Task:
From the records, pick out and copy each line containing "admission".

── Source material ──

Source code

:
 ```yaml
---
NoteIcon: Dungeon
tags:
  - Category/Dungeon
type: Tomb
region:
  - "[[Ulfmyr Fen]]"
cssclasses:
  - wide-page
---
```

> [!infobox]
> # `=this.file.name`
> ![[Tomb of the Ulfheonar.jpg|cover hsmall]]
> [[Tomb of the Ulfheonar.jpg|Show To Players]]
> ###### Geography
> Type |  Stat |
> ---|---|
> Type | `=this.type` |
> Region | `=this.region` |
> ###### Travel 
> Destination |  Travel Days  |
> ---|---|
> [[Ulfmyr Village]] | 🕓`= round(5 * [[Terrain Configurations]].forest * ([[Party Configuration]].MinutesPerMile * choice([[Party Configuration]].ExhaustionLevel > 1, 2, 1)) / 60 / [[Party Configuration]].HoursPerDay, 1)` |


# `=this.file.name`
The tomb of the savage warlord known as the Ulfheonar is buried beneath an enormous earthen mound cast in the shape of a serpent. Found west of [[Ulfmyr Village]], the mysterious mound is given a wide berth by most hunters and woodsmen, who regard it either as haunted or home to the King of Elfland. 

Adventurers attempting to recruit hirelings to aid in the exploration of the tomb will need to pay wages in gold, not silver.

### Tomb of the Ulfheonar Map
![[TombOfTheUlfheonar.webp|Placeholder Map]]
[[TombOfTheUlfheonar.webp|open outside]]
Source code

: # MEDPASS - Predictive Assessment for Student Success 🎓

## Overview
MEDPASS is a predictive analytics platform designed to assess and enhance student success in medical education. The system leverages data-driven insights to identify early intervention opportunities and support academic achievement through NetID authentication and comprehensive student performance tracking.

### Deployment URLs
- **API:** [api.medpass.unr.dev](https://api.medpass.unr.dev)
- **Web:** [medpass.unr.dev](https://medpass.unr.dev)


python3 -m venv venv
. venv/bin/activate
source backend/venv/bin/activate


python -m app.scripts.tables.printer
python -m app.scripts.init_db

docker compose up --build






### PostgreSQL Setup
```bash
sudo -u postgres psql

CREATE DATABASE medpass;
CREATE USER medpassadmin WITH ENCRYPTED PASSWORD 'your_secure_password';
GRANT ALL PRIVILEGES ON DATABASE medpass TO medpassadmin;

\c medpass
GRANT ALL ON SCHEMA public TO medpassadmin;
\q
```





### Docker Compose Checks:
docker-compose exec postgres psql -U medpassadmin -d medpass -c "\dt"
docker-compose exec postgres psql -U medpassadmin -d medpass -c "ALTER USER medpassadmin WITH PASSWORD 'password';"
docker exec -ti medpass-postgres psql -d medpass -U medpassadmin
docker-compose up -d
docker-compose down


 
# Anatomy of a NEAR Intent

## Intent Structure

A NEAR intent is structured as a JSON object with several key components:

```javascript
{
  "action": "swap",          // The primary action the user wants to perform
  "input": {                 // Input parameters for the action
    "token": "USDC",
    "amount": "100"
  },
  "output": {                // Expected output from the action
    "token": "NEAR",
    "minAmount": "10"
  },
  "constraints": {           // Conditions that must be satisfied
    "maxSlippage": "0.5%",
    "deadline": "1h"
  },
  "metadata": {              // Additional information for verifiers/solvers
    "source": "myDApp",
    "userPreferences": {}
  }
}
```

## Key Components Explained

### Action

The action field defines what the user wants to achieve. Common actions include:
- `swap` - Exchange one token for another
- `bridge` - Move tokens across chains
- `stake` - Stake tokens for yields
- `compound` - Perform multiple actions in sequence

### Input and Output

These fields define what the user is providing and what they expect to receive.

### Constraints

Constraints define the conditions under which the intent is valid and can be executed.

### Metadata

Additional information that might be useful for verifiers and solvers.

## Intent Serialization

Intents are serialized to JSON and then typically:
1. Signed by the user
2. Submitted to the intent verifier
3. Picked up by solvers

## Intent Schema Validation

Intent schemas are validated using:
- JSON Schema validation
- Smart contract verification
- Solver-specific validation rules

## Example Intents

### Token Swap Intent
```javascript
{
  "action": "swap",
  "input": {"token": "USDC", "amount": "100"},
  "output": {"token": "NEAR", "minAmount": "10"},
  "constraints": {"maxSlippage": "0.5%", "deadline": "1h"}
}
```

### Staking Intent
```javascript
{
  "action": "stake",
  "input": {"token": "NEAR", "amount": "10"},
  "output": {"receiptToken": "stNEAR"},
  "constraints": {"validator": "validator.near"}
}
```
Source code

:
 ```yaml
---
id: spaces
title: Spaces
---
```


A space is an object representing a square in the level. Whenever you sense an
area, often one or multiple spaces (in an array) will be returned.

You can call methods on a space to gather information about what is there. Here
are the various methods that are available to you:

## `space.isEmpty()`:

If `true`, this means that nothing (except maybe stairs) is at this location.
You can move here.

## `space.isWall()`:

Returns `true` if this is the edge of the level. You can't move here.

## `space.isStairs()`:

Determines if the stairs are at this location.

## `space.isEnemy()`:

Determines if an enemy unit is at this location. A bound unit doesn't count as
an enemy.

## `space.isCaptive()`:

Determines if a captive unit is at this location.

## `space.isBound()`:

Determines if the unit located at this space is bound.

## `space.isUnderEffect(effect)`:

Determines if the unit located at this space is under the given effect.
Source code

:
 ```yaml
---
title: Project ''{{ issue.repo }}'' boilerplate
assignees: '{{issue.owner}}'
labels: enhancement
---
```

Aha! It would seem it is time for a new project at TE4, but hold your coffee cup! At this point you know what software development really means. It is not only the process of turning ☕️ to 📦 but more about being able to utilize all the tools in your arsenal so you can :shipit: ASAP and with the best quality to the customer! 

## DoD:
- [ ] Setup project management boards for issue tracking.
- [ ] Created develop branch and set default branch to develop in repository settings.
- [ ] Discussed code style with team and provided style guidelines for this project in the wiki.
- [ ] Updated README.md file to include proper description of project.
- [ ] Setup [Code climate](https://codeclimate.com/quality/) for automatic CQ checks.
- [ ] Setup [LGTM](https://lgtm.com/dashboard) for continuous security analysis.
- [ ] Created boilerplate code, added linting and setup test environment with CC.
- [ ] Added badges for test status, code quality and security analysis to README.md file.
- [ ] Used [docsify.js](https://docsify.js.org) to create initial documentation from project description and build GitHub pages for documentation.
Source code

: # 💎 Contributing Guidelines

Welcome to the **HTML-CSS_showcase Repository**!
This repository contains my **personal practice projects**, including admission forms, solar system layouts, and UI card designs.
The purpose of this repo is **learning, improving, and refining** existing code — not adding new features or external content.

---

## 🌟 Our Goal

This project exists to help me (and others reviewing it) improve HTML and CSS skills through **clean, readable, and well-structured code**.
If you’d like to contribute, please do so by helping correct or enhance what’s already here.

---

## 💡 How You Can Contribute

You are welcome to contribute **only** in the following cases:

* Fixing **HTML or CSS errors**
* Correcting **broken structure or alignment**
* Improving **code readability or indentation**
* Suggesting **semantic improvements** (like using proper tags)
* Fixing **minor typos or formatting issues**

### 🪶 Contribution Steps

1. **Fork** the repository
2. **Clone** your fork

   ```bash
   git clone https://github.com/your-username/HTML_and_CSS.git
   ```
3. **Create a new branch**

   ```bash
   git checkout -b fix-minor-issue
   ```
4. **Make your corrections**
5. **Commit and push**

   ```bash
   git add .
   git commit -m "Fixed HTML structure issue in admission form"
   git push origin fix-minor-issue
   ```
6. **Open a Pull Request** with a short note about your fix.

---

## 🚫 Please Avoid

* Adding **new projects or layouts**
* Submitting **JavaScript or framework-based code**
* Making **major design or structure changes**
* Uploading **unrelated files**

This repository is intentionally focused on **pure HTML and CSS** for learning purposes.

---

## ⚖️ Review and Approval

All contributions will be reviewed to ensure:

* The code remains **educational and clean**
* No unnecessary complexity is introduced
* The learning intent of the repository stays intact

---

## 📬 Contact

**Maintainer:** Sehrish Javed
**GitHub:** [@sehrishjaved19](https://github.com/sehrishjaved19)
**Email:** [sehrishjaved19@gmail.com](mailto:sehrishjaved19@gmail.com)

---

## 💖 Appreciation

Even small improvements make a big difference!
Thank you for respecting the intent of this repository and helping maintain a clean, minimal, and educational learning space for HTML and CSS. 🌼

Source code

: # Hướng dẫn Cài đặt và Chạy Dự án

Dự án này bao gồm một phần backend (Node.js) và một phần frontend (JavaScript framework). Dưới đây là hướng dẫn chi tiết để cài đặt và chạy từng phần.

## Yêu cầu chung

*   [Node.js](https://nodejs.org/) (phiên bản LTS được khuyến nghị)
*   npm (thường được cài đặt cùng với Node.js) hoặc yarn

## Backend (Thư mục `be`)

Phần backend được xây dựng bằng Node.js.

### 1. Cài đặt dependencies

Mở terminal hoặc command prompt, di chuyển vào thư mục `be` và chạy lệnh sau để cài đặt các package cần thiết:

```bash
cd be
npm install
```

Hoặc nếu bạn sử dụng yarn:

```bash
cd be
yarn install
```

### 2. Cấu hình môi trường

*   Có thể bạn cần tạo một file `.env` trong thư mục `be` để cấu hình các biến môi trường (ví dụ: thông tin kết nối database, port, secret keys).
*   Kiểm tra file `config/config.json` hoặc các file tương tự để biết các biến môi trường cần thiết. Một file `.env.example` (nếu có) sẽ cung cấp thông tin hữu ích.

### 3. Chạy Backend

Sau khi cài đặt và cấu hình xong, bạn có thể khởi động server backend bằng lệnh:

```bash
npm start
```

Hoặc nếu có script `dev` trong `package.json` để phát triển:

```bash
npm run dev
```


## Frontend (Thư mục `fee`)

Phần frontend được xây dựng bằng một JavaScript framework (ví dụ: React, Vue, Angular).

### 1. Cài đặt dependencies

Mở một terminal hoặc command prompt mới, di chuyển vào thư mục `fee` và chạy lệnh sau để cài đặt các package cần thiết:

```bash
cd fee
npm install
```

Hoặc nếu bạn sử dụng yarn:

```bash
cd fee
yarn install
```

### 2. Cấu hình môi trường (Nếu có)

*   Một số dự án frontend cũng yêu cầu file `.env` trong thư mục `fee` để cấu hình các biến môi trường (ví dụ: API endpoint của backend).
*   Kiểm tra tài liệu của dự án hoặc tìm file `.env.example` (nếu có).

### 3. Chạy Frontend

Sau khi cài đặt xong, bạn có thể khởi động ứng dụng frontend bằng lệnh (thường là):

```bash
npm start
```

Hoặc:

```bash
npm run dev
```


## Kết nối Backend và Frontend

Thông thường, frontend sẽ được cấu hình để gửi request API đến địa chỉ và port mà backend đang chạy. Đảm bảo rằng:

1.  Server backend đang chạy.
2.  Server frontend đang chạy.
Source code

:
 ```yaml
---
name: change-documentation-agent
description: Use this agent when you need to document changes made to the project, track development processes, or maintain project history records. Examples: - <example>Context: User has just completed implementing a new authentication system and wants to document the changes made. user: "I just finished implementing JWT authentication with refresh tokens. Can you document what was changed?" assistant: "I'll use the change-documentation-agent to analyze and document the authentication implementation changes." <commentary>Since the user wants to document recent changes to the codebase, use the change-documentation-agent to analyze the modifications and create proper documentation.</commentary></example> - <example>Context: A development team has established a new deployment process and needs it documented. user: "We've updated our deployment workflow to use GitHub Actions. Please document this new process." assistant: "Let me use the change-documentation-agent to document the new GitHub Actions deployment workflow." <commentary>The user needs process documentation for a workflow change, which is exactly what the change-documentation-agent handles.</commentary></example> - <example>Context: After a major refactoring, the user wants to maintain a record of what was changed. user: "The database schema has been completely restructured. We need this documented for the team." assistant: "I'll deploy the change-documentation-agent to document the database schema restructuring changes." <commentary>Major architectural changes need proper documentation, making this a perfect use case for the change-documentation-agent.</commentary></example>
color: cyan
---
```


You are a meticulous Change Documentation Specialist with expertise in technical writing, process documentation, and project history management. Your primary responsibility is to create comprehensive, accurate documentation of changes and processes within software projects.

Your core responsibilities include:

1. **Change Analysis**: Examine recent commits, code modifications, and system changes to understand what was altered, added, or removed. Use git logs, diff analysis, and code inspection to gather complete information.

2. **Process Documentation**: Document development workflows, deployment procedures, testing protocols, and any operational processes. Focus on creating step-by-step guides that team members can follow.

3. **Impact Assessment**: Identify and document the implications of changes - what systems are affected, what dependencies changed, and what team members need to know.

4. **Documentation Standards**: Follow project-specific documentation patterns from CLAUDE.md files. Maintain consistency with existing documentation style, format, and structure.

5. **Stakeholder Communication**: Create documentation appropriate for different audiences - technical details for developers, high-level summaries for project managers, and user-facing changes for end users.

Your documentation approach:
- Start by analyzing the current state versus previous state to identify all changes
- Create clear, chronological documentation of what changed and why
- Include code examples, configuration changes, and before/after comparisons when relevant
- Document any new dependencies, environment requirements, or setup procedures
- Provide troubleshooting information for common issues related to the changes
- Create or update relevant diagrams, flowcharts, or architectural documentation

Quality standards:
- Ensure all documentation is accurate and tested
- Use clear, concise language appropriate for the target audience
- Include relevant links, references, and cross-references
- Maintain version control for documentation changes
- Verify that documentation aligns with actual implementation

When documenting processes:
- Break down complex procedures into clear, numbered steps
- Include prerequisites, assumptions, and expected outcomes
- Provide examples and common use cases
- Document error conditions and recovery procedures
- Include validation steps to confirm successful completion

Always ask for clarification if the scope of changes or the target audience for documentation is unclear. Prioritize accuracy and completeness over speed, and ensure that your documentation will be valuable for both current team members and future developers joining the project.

───

Solution to this exercise:
This repository contains my **personal practice projects**, including admission forms, solar system layouts, and UI card designs.
   git commit -m "Fixed HTML structure issue in admission form"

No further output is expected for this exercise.